Now Welts, who has overseen both arena projects (including the one at Piers 30 and 32 which ended up with the piers beating the Warriors in a rout), tells Comrade Poole that the San Francisco Warriors might not end up as the San Francisco Warriors after all.

“Four years ago, I think the conventional wisdom in our building here in Oakland was that yes, we should attach a city name to the team, then it becomes a more global franchise,” Welts marketing-gobbledy-gooked. “There was a lot of head-scratching four years ago about where the Golden State Warriors even played, in other parts of the world. What’s happened with the team over the course of the ensuing years, until today, has made the Warriors if not the preeminent, at least among the three best-known NBA franchises around the world. And everybody who didn’t know where the Golden State Warriors were four years ago, if you’re a fan today, anywhere in the world, you know where the Golden State Warriors are.”

In Oakland.

Now, the mic drop.

“The team’s success has caused us to really rethink whether or not that’s something we should or want to do,” he added. “I guess it’s fair to say there’s been no final decision made. But if you were a betting man, I think you would probably want to wager that the name might remain the same.”

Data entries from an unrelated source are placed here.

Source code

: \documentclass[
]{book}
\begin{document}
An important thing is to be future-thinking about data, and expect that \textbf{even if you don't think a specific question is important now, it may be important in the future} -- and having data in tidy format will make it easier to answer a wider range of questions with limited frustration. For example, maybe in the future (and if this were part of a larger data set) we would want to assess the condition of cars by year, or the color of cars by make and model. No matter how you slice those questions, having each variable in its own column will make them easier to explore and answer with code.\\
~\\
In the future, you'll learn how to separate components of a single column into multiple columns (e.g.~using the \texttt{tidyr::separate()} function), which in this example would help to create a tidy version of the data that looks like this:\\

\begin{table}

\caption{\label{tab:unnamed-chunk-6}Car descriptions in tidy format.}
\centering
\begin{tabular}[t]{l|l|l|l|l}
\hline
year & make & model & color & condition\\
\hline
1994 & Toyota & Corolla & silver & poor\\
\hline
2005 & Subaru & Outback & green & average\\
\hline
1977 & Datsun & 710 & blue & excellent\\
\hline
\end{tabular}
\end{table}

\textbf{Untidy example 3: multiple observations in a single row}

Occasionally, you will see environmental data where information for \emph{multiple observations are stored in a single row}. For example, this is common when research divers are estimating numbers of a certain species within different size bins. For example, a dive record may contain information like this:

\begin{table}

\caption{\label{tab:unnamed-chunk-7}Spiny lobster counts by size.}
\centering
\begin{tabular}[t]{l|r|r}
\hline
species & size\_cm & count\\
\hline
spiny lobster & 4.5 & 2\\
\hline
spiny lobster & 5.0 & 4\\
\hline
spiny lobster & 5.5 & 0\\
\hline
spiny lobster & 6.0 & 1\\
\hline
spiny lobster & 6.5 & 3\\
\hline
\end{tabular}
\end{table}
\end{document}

Of course. Why not stay fictional when specificity might move fewer hoodies?

Then again, this is a team that in its 70 years has played home games in Philadelphia (the Arena, the Civic Center, Lincoln High School and Convention Hall), Hershey and Bethlehem PA, Atlantic City, Trenton, Collingswood and Camden NJ, and Saratoga Springs NY . . .

(a moment’s rest here to catch our breaths)

. . . and then after moving west in 1962, the Cow Palace, San Francisco Civic Auditorium and USF’s Memorial Gym, the Oakland Auditorium, San Jose Civic Auditorium, San Jose Arena, Richmond Auditorium, then Sacramento, Bakersfield, Fresno, San Diego, Eugene, Seattle, Phoenix and Salt Lake City.

In fact, and you can swindle the gullible at your neighborhood tavern with this one, the Warriors’ first game in San Francisco occurred almost three years before the team left Philadelphia. The Warriors played the visitors to the Minneapolis Lakers, who moved to Los Angeles a year later and had already played a regular season game at the Cow Palace earlier in the year, so this game, January 31, 1960, could have been considered a civic scouting trip for both teams as they sought new homes.

In other words, the Warriors are almost surely the most geographically vague team in the history of North American sports. Moreover, they are about to become the first team in sports history to go home for the third time under three different city names – Philadelphia, San Francisco and Krypton, or whatever the hell they want to call themselves this time.